= What is needed =
Going through the material below, output exactly the lines from the one containing "### 2024-05-27 - start phase coding" through the one containing "### Algorithm of", and no pictures.

___ Available data

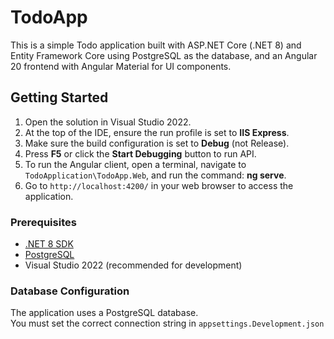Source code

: # TodoApp

This is a simple Todo application built with ASP.NET Core (.NET 8) and Entity Framework Core using PostgreSQL as the database, and an Angular 20 frontend with Angular Material for UI components.
	
## Getting Started
	

1. Open the solution in Visual Studio 2022.
2. At the top of the IDE, ensure the run profile is set to **IIS Express**.
3. Make sure the build configuration is set to **Debug** (not Release).
4. Press **F5** or click the **Start Debugging** button to run API.
5. To run the Angular client, open a terminal, navigate to `TodoApplication\TodoApp.Web`, and run the command: **ng serve**.
6. Go to `http://localhost:4200/` in your web browser to access the application.

### Prerequisites

- [.NET 8 SDK](https://dotnet.microsoft.com/download)
- [PostgreSQL](https://www.postgresql.org/download/)
- Visual Studio 2022 (recommended for development)

### Database Configuration

The application uses a PostgreSQL database.  
You must set the correct connection string in `appsettings.Development.json`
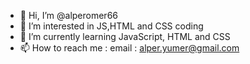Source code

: - 👋 Hi, I’m @alperomer66
- 👀 I’m interested in JS,HTML and CSS coding 
- 🌱 I’m currently learning JavaScript, HTML and CSS
- 📫 How to reach me : email : alper.yumer@gmail.com

<!---
alperomer66/alperomer66 is a ✨ special ✨ repository because its `README.md` (this file) appears on your GitHub profile.
You can click the Preview link to take a look at your changes.
--->
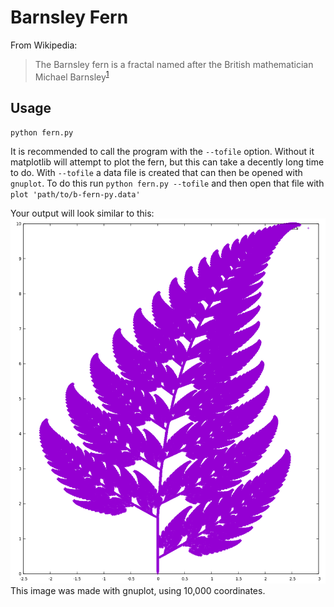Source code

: # Barnsley Fern

From Wikipedia:
 > The Barnsley fern is a fractal named after the British mathematician Michael Barnsley<sup>[1][1]</sup>

## Usage

`python fern.py`

It is recommended to call the program with the `--tofile` option. Without it matplotlib will attempt to
plot the fern, but this can take a decently long time to do. With `--tofile` a data file is created that
can then be opened with `gnuplot`. To do this run `python fern.py --tofile` and then open that file with
`plot 'path/to/b-fern-py.data'`

Your output will look similar to this:
![Barnsley Fern](./b-fern.png)
This image was made with gnuplot, using 10,000 coordinates.


[1]: https://en.wikipedia.org/wiki/Barnsley_fern
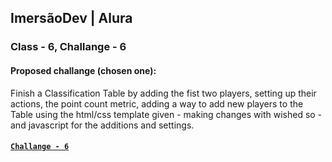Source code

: ## ImersãoDev | Alura

### Class - 6, Challange - 6

#### Proposed challange (chosen one):

Finish a Classification Table by adding the fist two players, setting up their actions, the point count metric, adding a way to add new players to the Table using the html/css template given - making changes with wished so - and javascript for the additions and settings.

#### [`Challange - 6`](https://codepen.io/lifrey/full/RwKpVGG "Challange#6 of ImersaoDev|Alura coded in codepen.io online code editor")
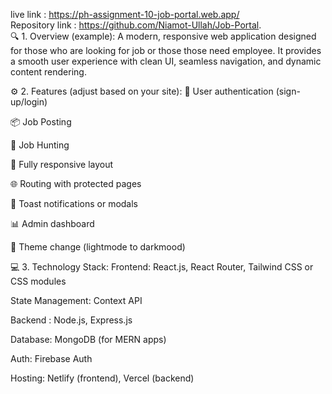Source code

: live link : https://ph-assignment-10-job-portal.web.app/ <br>
Repository link : https://github.com/Niamot-Ullah/Job-Portal. <br>
🔍 1. Overview (example):
A modern, responsive web application designed for those who are looking for job or those those need employee. It provides a smooth user experience with clean UI, seamless navigation, and dynamic content rendering.

⚙️ 2. Features (adjust based on your site):
🔐 User authentication (sign-up/login)

📦 Job Posting 

🛒 Job Hunting

📱 Fully responsive layout

🌐 Routing with protected pages

💬 Toast notifications or modals

📊 Admin dashboard

📱 Theme change (lightmode to darkmood)

💻 3. Technology Stack:
Frontend: React.js, React Router, Tailwind CSS or CSS modules

State Management: Context API

Backend : Node.js, Express.js

Database: MongoDB (for MERN apps)

Auth: Firebase Auth

Hosting: Netlify (frontend), Vercel (backend)
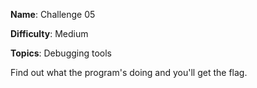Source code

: **Name**: Challenge 05

**Difficulty**: Medium

**Topics**: Debugging tools

Find out what the program's doing and you'll get the flag.
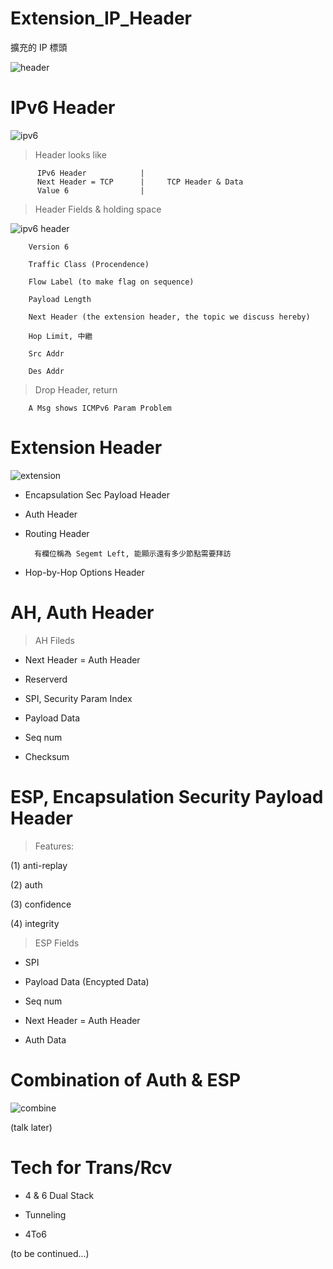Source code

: # Extension_IP_Header
擴充的 IP 標頭

![header](https://static.thegeekstuff.com/wp-content/uploads/2012/03/ip-header-1.png)

# IPv6 Header 

![ipv6](https://blog-imgs-78-origin.fc2.com/h/a/n/hanteye01/2015041016563768c.png)

> Header looks like

          IPv6 Header            |
          Next Header = TCP      |     TCP Header & Data
          Value 6                |

> Header Fields & holding space

![ipv6 header](https://blog-imgs-78-origin.fc2.com/h/a/n/hanteye01/20150410170156c43.png)

        Version 6

        Traffic Class (Procendence)

        Flow Label (to make flag on sequence)

        Payload Length

        Next Header (the extension header, the topic we discuss hereby)

        Hop Limit, 中繼

        Src Addr

        Des Addr
        
> Drop Header, return

        A Msg shows ICMPv6 Param Problem

# Extension Header

![extension](https://blog-imgs-78-origin.fc2.com/h/a/n/hanteye01/201504101705496c8.png)

* Encapsulation Sec Payload Header

* Auth Header

* Routing Header

        有欄位稱為 Segemt Left, 能顯示還有多少節點需要拜訪

* Hop-by-Hop Options Header

# AH, Auth Header

> AH Fileds

* Next Header = Auth Header

* Reserverd 

* SPI, Security Param Index

* Payload Data

* Seq num

* Checksum

# ESP, Encapsulation Security Payload Header

> Features:

(1) anti-replay

(2) auth

(3) confidence

(4) integrity

> ESP Fields

* SPI

* Payload Data (Encypted Data)

* Seq num

* Next Header = Auth Header

* Auth Data

# Combination of Auth & ESP

![combine](https://blog-imgs-78-origin.fc2.com/h/a/n/hanteye01/2015041017115864d.png)

(talk later)

# Tech for Trans/Rcv

* 4 & 6 Dual Stack

* Tunneling

* 4To6

(to be continued...)

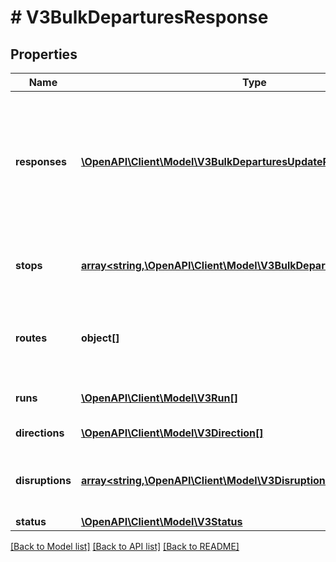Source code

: # # V3BulkDeparturesResponse

## Properties

Name | Type | Description | Notes
------------ | ------------- | ------------- | -------------
**responses** | [**\OpenAPI\Client\Model\V3BulkDeparturesUpdateResponse[]**](V3BulkDeparturesUpdateResponse.md) | Contains departures for the requested stop and route(s). It includes details as to the route_direction and whether it is still valid. | [optional]
**stops** | [**array<string,\OpenAPI\Client\Model\V3BulkDeparturesStopResponse>**](V3BulkDeparturesStopResponse.md) | A train station, tram stop, bus stop, regional coach stop or Night Bus stop | [optional]
**routes** | **object[]** | Train lines, tram routes, bus routes, regional coach routes, Night Bus routes | [optional]
**runs** | [**\OpenAPI\Client\Model\V3Run[]**](V3Run.md) | Individual trips/services of a route | [optional]
**directions** | [**\OpenAPI\Client\Model\V3Direction[]**](V3Direction.md) | Directions of travel of route | [optional]
**disruptions** | [**array<string,\OpenAPI\Client\Model\V3Disruption>**](V3Disruption.md) | Disruption information applicable to relevant routes or stops | [optional]
**status** | [**\OpenAPI\Client\Model\V3Status**](V3Status.md) |  | [optional]

[[Back to Model list]](../../README.md#models) [[Back to API list]](../../README.md#endpoints) [[Back to README]](../../README.md)
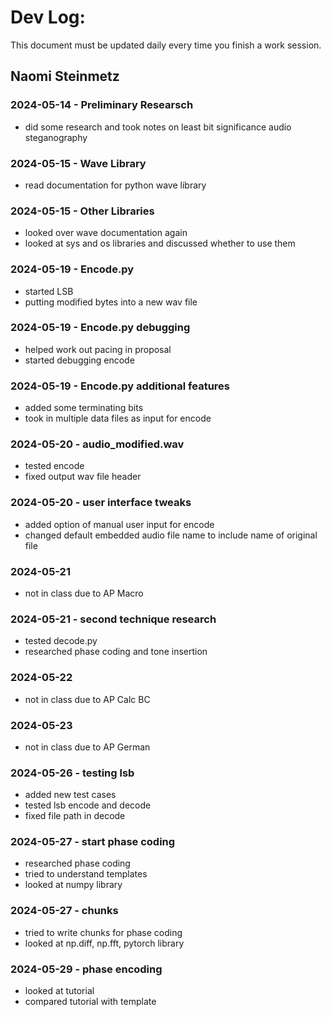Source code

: # Dev Log:

This document must be updated daily every time you finish a work session.

## Naomi Steinmetz

### 2024-05-14 - Preliminary Researsch
+ did some research and took notes on least bit significance audio steganography
### 2024-05-15 - Wave Library
+ read documentation for python wave library
### 2024-05-15 - Other Libraries
+ looked over wave documentation again
+ looked at sys and os libraries and discussed whether to use them

### 2024-05-19 - Encode.py
+ started LSB
+ putting modified bytes into a new wav file

### 2024-05-19 - Encode.py debugging
+ helped work out pacing in proposal
+ started debugging encode

### 2024-05-19 - Encode.py additional features
+ added some terminating bits
+ took in multiple data files as input for encode

### 2024-05-20 - audio_modified.wav
+ tested encode
+ fixed output wav file header 

### 2024-05-20 - user interface tweaks
+ added option of manual user input for encode
+ changed default embedded audio file name to include name of original file

### 2024-05-21
+ not in class due to AP Macro

### 2024-05-21 - second technique research
+ tested decode.py
+ researched phase coding and tone insertion

### 2024-05-22 
+ not in class due to AP Calc BC

### 2024-05-23
+ not in class due to AP German

### 2024-05-26 - testing lsb
+ added new test cases
+ tested lsb encode and decode
+ fixed file path in decode


### 2024-05-27 - start phase coding
+ researched phase coding
+ tried to understand templates
+ looked at numpy library

### 2024-05-27 - chunks
+ tried to write chunks for phase coding
+ looked at np.diff, np.fft, pytorch library


### 2024-05-29 - phase encoding
+ looked at tutorial
+ compared tutorial with template
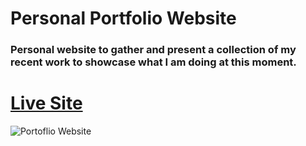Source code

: # Personal Portfolio Website
### Personal website to gather and present a collection of my recent work to showcase what I am doing at this moment.
# [Live Site](https://portfolio-vue-386d3.web.app/) 
![Portoflio Website](https://ams02pap001files.storage.live.com/y4mnHSTZvjeYTymvKgOZzwquWM2vYne-SAUF85wcznaXHocmGxn-vSaMTo3dk2RejxIULAI348fo8udLxHjP26L3Hdvo_FfMlsmPu4wenlcApvw1IvkAR5zuHM2toeaPthe-2U8qx68aU3qre6X955odTmtxzjaMqUACAWHL6BdplXWbAgmpS1454L8YfF9NAaq?width=1440&height=864&cropmode=none)
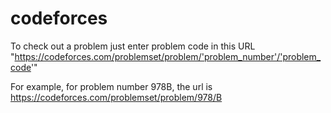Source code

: # codeforces

To check out a problem just enter problem code in this URL
"https://codeforces.com/problemset/problem/'problem_number'/'problem_code'"

For example, for problem number 978B, the url is https://codeforces.com/problemset/problem/978/B
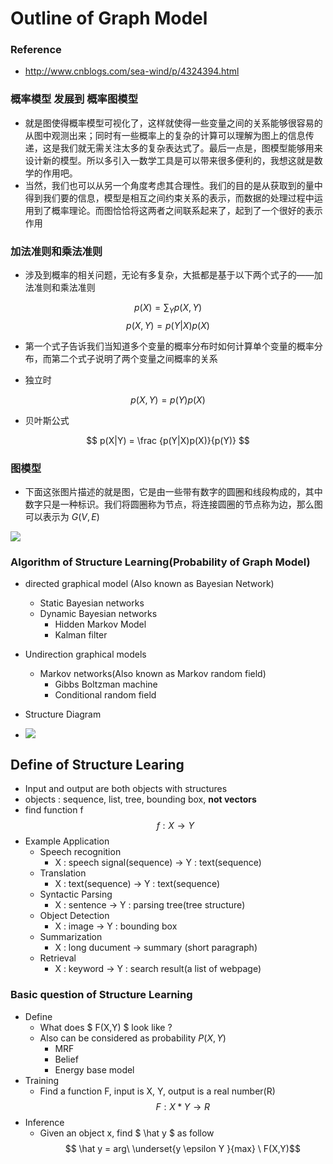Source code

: # Outline of Graph Model

### Reference
+ http://www.cnblogs.com/sea-wind/p/4324394.html

### 概率模型 发展到 概率图模型
+ 就是图使得概率模型可视化了，这样就使得一些变量之间的关系能够很容易的从图中观测出来；同时有一些概率上的复杂的计算可以理解为图上的信息传递，这是我们就无需关注太多的复杂表达式了。最后一点是，图模型能够用来设计新的模型。所以多引入一数学工具是可以带来很多便利的，我想这就是数学的作用吧。
+ 当然，我们也可以从另一个角度考虑其合理性。我们的目的是从获取到的量中得到我们要的信息，模型是相互之间约束关系的表示，而数据的处理过程中运用到了概率理论。而图恰恰将这两者之间联系起来了，起到了一个很好的表示作用

### 加法准则和乘法准则
+ 涉及到概率的相关问题，无论有多复杂，大抵都是基于以下两个式子的——加法准则和乘法准则

$$ p(X) = \sum_Y p(X,Y) $$
$$ p(X,Y) = p(Y|X)p(X) $$

+ 第一个式子告诉我们当知道多个变量的概率分布时如何计算单个变量的概率分布，而第二个式子说明了两个变量之间概率的关系

+ 独立时

$$ p(X,Y) = p(Y)p(X) $$

+ 贝叶斯公式

$$ p(X|Y) =  \frac {p(Y|X)p(X)}{p(Y)} $$

### 图模型
+ 下面这张图片描述的就是图，它是由一些带有数字的圆圈和线段构成的，其中数字只是一种标识。我们将圆圈称为节点，将连接圆圈的节点称为边，那么图可以表示为 $G(V,E)$

![](http://upload.wikimedia.org/wikipedia/commons/5/5b/6n-graf.svg)

### Algorithm of Structure Learning(Probability of Graph Model)
+ directed graphical model (Also known as Bayesian Network)
    + Static Bayesian networks
    + Dynamic Bayesian networks
        + Hidden Markov Model
        + Kalman filter
+ Undirection graphical models
    + Markov networks(Also known as Markov random field)
        + Gibbs Boltzman machine
        + Conditional random field

+ Structure Diagram
+ ![](https://pic2.zhimg.com/v2-48dd591b8bc4775b95dd032983c5e729_r.jpg)

## Define of Structure Learing
+ Input and output are both objects with structures
+ objects : sequence, list, tree, bounding box, **not vectors**
+ find function f 
$$
	f : X \rightarrow Y
$$
+ Example Application
	+ Speech recognition
        + X : speech signal(sequence) $\rightarrow$ Y : text(sequence)
    + Translation
        + X : text(sequence) $\rightarrow$ Y : text(sequence)
    + Syntactic Parsing
        + X : sentence $\rightarrow$  Y : parsing tree(tree structure)
    + Object Detection
        + X : image $\rightarrow$ Y : bounding box
    + Summarization
        + X : long ducument $\rightarrow$ summary (short paragraph)
    + Retrieval
        + X : keyword $\rightarrow$ Y : search result(a list of webpage)

### Basic question of Structure Learning
+ Define
    + What does $ F(X,Y) $ look like ?
    + Also can be considered as probability $P(X,Y)$
        + MRF
        + Belief
        + Energy base model
+ Training
    + Find a function F, input is X, Y, output is a real number(R)
    $$ F : X * Y \rightarrow R$$
+ Inference
    + Given an object x, find $ \hat y $ as follow
    $$ \hat y = arg\ \underset{y \epsilon Y }{max} \  F(X,Y)$$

______

= Task answer =
### 2024-05-27 - start phase coding
+ researched phase coding
+ tried to understand templates
+ looked at numpy library

### 2024-05-27 - chunks
+ tried to write chunks for phase coding
+ looked at np.diff, np.fft, pytorch library


### 2024-05-29 - phase encoding
+ looked at tutorial
+ compared tutorial with template
Source code

: # Personal Portfolio Website
### Personal website to gather and present a collection of my recent work to showcase what I am doing at this moment.
# [Live Site](https://portfolio-vue-386d3.web.app/) 
![Portoflio Website](https://ams02pap001files.storage.live.com/y4mnHSTZvjeYTymvKgOZzwquWM2vYne-SAUF85wcznaXHocmGxn-vSaMTo3dk2RejxIULAI348fo8udLxHjP26L3Hdvo_FfMlsmPu4wenlcApvw1IvkAR5zuHM2toeaPthe-2U8qx68aU3qre6X955odTmtxzjaMqUACAWHL6BdplXWbAgmpS1454L8YfF9NAaq?width=1440&height=864&cropmode=none)
Source code

: # codeforces

To check out a problem just enter problem code in this URL
"https://codeforces.com/problemset/problem/'problem_number'/'problem_code'"

For example, for problem number 978B, the url is https://codeforces.com/problemset/problem/978/B
Source code

: # Outline of Graph Model

### Reference
+ http://www.cnblogs.com/sea-wind/p/4324394.html

### 概率模型 发展到 概率图模型
+ 就是图使得概率模型可视化了，这样就使得一些变量之间的关系能够很容易的从图中观测出来；同时有一些概率上的复杂的计算可以理解为图上的信息传递，这是我们就无需关注太多的复杂表达式了。最后一点是，图模型能够用来设计新的模型。所以多引入一数学工具是可以带来很多便利的，我想这就是数学的作用吧。
+ 当然，我们也可以从另一个角度考虑其合理性。我们的目的是从获取到的量中得到我们要的信息，模型是相互之间约束关系的表示，而数据的处理过程中运用到了概率理论。而图恰恰将这两者之间联系起来了，起到了一个很好的表示作用

### 加法准则和乘法准则
+ 涉及到概率的相关问题，无论有多复杂，大抵都是基于以下两个式子的——加法准则和乘法准则

$$ p(X) = \sum_Y p(X,Y) $$
$$ p(X,Y) = p(Y|X)p(X) $$

+ 第一个式子告诉我们当知道多个变量的概率分布时如何计算单个变量的概率分布，而第二个式子说明了两个变量之间概率的关系

+ 独立时

$$ p(X,Y) = p(Y)p(X) $$

+ 贝叶斯公式

$$ p(X|Y) =  \frac {p(Y|X)p(X)}{p(Y)} $$

### 图模型
+ 下面这张图片描述的就是图，它是由一些带有数字的圆圈和线段构成的，其中数字只是一种标识。我们将圆圈称为节点，将连接圆圈的节点称为边，那么图可以表示为 $G(V,E)$

![](http://upload.wikimedia.org/wikipedia/commons/5/5b/6n-graf.svg)

### Algorithm of Structure Learning(Probability of Graph Model)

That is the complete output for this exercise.